The Yandex Go team, led by Ksenia Kolesnikova, Head of Internal Efficiency Analytics, ran a product analytics course at Moscow Institute of Physics and Technology (MIPT) to find promising interns and junior specialists. To get the course started quickly and ensure efficient student learning, they used Yandex Cloud services for working with data, such as Yandex Managed Service for PostgreSQL, Yandex DataSphere with serverless Jupyter® Notebook, and Yandex DataLens.

Out of 24 students enrolled, 22 completed the course, with seven of them joining the Yandex Go team.

Experienced teachers and real data

The analytics job market in Russia is still quite small since most universities do not train students for this role. Faced with the task of finding promising analyst interns, the Yandex Go team decided to go beyond a regular internship and train students on real data.

We launched the Product Analytics course and brought in teachers with real experience from Yandex Go, as well as Yandex Cloud experts, to deliver it. During the course, they shared real-life challenges they face every day and the tech stack they use as analysts. The program covered 13 theory topics and 10 hands-on homework assignments, all tied into a single project.

Yandex has been working closely with MIPT for quite a while. MIPT ranks among the world’s top 300 technical universities according to Quacquarelli Symonds and Times Higher Education, the two major ranking agencies.
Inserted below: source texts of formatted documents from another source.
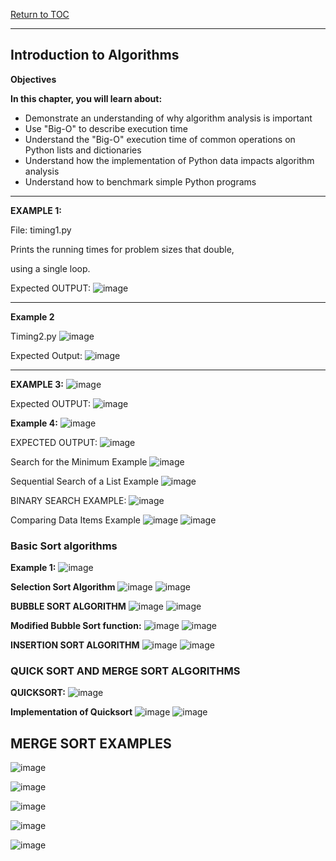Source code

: <a href="https://github.com/CyberTrainingUSAF/06-Intro-to-Algorithms/blob/master/00-Table-of-Contents.md"> Return to TOC </a>

---

## Introduction to Algorithms

**Objectives**

**In this chapter, you will learn about:**
* Demonstrate an understanding of why algorithm analysis is important
* Use &quot;Big-O&quot; to describe execution time
* Understand the &quot;Big-O&quot; execution time of common operations on Python lists and dictionaries
* Understand how the implementation of Python data impacts algorithm analysis
* Understand how to benchmark simple Python programs

---

**EXAMPLE 1:**

 File: timing1.py

Prints the running times for problem sizes that double,

using a single loop.

Expected OUTPUT:
![image](https://user-images.githubusercontent.com/19671036/60616985-4df4f600-9d98-11e9-80ff-db47ee401f22.png)

---

**Example 2**

Timing2.py
![image](https://user-images.githubusercontent.com/19671036/60617003-56e5c780-9d98-11e9-86d2-922cb9b93420.png)
 
Expected Output:
![image](https://user-images.githubusercontent.com/19671036/60617041-6cf38800-9d98-11e9-88a0-34d0c456f8c2.png)

---

**EXAMPLE 3:**
![image](https://user-images.githubusercontent.com/19671036/60617105-97dddc00-9d98-11e9-8f38-fcbfd1ce642e.png)

Expected OUTPUT:
![image](https://user-images.githubusercontent.com/19671036/60617116-a3c99e00-9d98-11e9-9a8c-41d20793fc01.png)
 
**Example 4:**
![image](https://user-images.githubusercontent.com/19671036/60617131-af1cc980-9d98-11e9-906b-9ef70afefe92.png)

EXPECTED OUTPUT:
![image](https://user-images.githubusercontent.com/19671036/60617149-bf34a900-9d98-11e9-9a1e-f488e9b49cb1.png)
 
Search for the Minimum Example
![image](https://user-images.githubusercontent.com/19671036/60617222-e4291c00-9d98-11e9-9e12-9ea864aa530e.png)
 
Sequential Search of a List Example
![image](https://user-images.githubusercontent.com/19671036/60617264-fc00a000-9d98-11e9-859c-92694ea4216d.png)

BINARY SEARCH EXAMPLE:
![image](https://user-images.githubusercontent.com/19671036/60617299-120e6080-9d99-11e9-9fcc-a4dd318da59c.png)
 
Comparing Data Items Example
![image](https://user-images.githubusercontent.com/19671036/60617320-1cc8f580-9d99-11e9-8ba7-0fcfc7434aaf.png)
 ![image](https://user-images.githubusercontent.com/19671036/60617339-27838a80-9d99-11e9-89df-8a5a8e338369.png)
 
### Basic Sort algorithms

**Example 1:**
![image](https://user-images.githubusercontent.com/19671036/60617371-35d1a680-9d99-11e9-985c-5c3701d73885.png)

 
**Selection Sort Algorithm**
![image](https://user-images.githubusercontent.com/19671036/60617391-42ee9580-9d99-11e9-8b8b-cc3bd69a9294.png)
![image](https://user-images.githubusercontent.com/19671036/60617418-4eda5780-9d99-11e9-9d1a-20d8501050a9.png)
 
**BUBBLE SORT ALGORITHM**
![image](https://user-images.githubusercontent.com/19671036/60617432-5a2d8300-9d99-11e9-98a7-244e41034f3f.png)
![image](https://user-images.githubusercontent.com/19671036/60617455-6addf900-9d99-11e9-9a18-8d3672d60a8d.png)

**Modified Bubble Sort function:**
![image](https://user-images.githubusercontent.com/19671036/60617492-7b8e6f00-9d99-11e9-888d-05bab253f342.png)
![image](https://user-images.githubusercontent.com/19671036/60617513-8517d700-9d99-11e9-8e66-f9458a2883c5.png)
 
**INSERTION SORT ALGORITHM**
![image](https://user-images.githubusercontent.com/19671036/60617537-8ea13f00-9d99-11e9-87ea-6240c2e67d56.png)
![image](https://user-images.githubusercontent.com/19671036/60617557-99f46a80-9d99-11e9-92fb-0fedd5714f07.png)

### QUICK SORT AND MERGE SORT ALGORITHMS

**QUICKSORT:**
![image](https://user-images.githubusercontent.com/19671036/60617571-a1b40f00-9d99-11e9-9e51-38febdb14eb5.png)
 
**Implementation of Quicksort**
![image](https://user-images.githubusercontent.com/19671036/60617610-b0022b00-9d99-11e9-9ba8-b92037a77400.png)
![image](https://user-images.githubusercontent.com/19671036/60617640-be504700-9d99-11e9-94f1-59ab28110248.png)

## MERGE SORT EXAMPLES

![image](https://user-images.githubusercontent.com/19671036/60617666-cd36f980-9d99-11e9-8b5c-db91334e3f82.png)

![image](https://user-images.githubusercontent.com/19671036/60617680-d627cb00-9d99-11e9-9c23-03cfafa4cf28.png)

![image](https://user-images.githubusercontent.com/19671036/60617689-db851580-9d99-11e9-9baf-02a7c25c964a.png)

![image](https://user-images.githubusercontent.com/19671036/60617697-e2138d00-9d99-11e9-9a4d-a8a84e11fc26.png)

![image](https://user-images.githubusercontent.com/19671036/60617708-e8096e00-9d99-11e9-9fd9-bdffdc827f0e.png)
Only three Russian universities are on that list: Moscow State University, HSE University, and MIPT. The Data Analysis Department, which is one of the core departments at the Faculty of Innovation and High Technology, was founded and is still supported by Yandex. That is why we chose this university to run our first data analytics course.

Before the course started, students had to go through a selection process: out of 80 applicants, 24 got in. The students were divided into six teams of four members each. Each team had a mentor.

Cloud for quick start

Studying theory alone will not make you an analyst. You need hands-on training with real big data. That is why our students worked with data that Yandex Go collected from various cities.
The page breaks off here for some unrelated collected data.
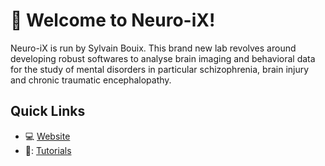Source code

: # 👋 Welcome to Neuro-iX!

Neuro-iX is run by Sylvain Bouix. This brand new lab revolves around developing robust softwares 
to analyse brain imaging and behavioral data for the study of mental disorders in particular schizophrenia, 
brain injury and chronic traumatic encephalopathy.

## Quick Links
- :computer: [Website](https://neuro-ix.github.io/)
- 🌱: [Tutorials](https://github.com/Neuro-iX/Tutorials)
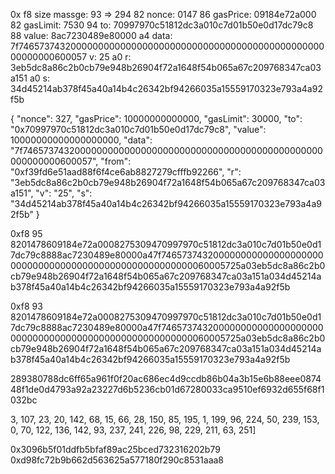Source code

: 0x
f8
size massge: 93 => 294
82
nonce: 0147
86
gasPrice: 09184e72a000
82
gasLimit: 7530
94
to: 70997970c51812dc3a010c7d01b50e0d17dc79c8
88
value: 8ac7230489e80000
a4
data: 7f7465737432000000000000000000000000000000000000000000000000000000600057
v: 25
a0
r: 3eb5dc8a86c2b0cb79e948b26904f72a1648f54b065a67c209768347ca03a151
a0
s: 34d45214ab378f45a40a14b4c26342bf94266035a15559170323e793a4a92f5b



{
  "nonce": 327,
  "gasPrice": 10000000000000,
  "gasLimit": 30000,
  "to": "0x70997970c51812dc3a010c7d01b50e0d17dc79c8",
  "value": 10000000000000000000,
  "data": "7f7465737432000000000000000000000000000000000000000000000000000000600057",
  "from": "0xf39fd6e51aad88f6f4ce6ab8827279cfffb92266",
  "r": "3eb5dc8a86c2b0cb79e948b26904f72a1648f54b065a67c209768347ca03a151",
  "v": "25",
  "s": "34d45214ab378f45a40a14b4c26342bf94266035a15559170323e793a4a92f5b"
}


0xf8
95
8201478609184e72a0008275309470997970c51812dc3a010c7d01b50e0d17dc79c8888ac7230489e80000a47f746573743200000000000000000000000000000000000000000000000000000060005725a03eb5dc8a86c2b0cb79e948b26904f72a1648f54b065a67c209768347ca03a151a034d45214ab378f45a40a14b4c26342bf94266035a15559170323e793a4a92f5b

0xf8
93
8201478609184e72a0008275309470997970c51812dc3a010c7d01b50e0d17dc79c8888ac7230489e80000a47f746573743200000000000000000000000000000000000000000000000000000060005725a03eb5dc8a86c2b0cb79e948b26904f72a1648f54b065a67c209768347ca03a151a034d45214ab378f45a40a14b4c26342bf94266035a15559170323e793a4a92f5b




289380788dc6ff65a961f0f20ac686ec4d9ccdb86b04a3b15e6b88eee087448f1de0d4793a92a23227d6b5236cb01d67280033ca9510ef6932d655f68f1032bc




3, 107, 23, 20, 142, 68, 15, 66, 28, 150, 85, 195, 1, 199, 96, 224, 50, 239, 153, 0, 70, 122, 136, 142, 93, 237, 241, 226, 98, 229, 211, 63, 251]



0x3096b5f01ddfb5bfaf89ac25bced732316202b79
0xd98fc72b9b662d563625a577180f290c8531aaa8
While setting up our course, we faced the challenge of organizing the work with big data. Analysts often use professional tools that involve purchasing or renting infrastructure and deploying databases. Analyzing such data in Microsoft Excel tables will not work.

However, providing students with professional tools would slow down course development, make it much more expensive, and require Yandex Go team to bring in extra staff to manage the infrastructure. A more effective solution was to leverage Yandex Cloud services: Yandex Managed Service for PostgreSQL to store and access data, Yandex DataSphere with serverless Jupyter® Notebook to run the analysis, and Yandex DataLens to visualize the result.

How the course worked

To set up a working environment for students, the Yandex Go teaching team uploaded the collected data to Yandex Managed Service for PostgreSQL. This made maintaining the database manually no longer required. With Yandex Managed Service for PostgreSQL, it takes just a few minutes to allocate resources, install the DBMS, and create databases. This tool also handles backups and updates automatically.

Each student team got access to Yandex DataSphere, a tool for ML development with a user-friendly Jupyter® Notebook interface. Using it, the students could process and analyze data from the connected database. Yandex DataSphere also enabled the students to work together on their team project and share their progress with teachers. To visualize the results as charts and dashboards, they employed Yandex DataLens.

Course results

Out of 24 students enrolled, 22 completed the course, with seven of them joining the Yandex Go team. The students highly appreciated working with experienced teachers and mentors, as well as the chance to explore real Yandex Go data. The Yandex Go team aims to enhance the course, run it again at MIPT, and scale it to other universities.

Advantages

With Yandex Cloud technologies, you can create and run courses in any data processing and analysis domain:

  • Industrial analytics
  • Deep learning & Machine learning
  • Python programming
  • Natural language processing
  • Introduction to AI

Using our tools, you do not need to purchase or rent infrastructure, set up databases, configure environments, or provide user support. In Yandex Cloud, all cloud data tools get deployed quickly and run only during hands-on training and homework assignments. This helps start courses faster and reduces infrastructure expenses.

Opinion

Fyodor Lavrentyev,
Course Mentor, CDO at Yandex Go
Fyodor Lavrentyev,
Course Mentor, CDO at Yandex Go

Yandex Cloud makes it easy to deploy training environments, manage teams, and configure role-based access for students and teachers. We really liked the built-in monitoring system, which immediately shows whether we have enough resources; and, if we don’t, we can easily scale up. With DataSphere, there is even no need for that, as it automatically starts and stops virtual machines, which makes the things really convenient.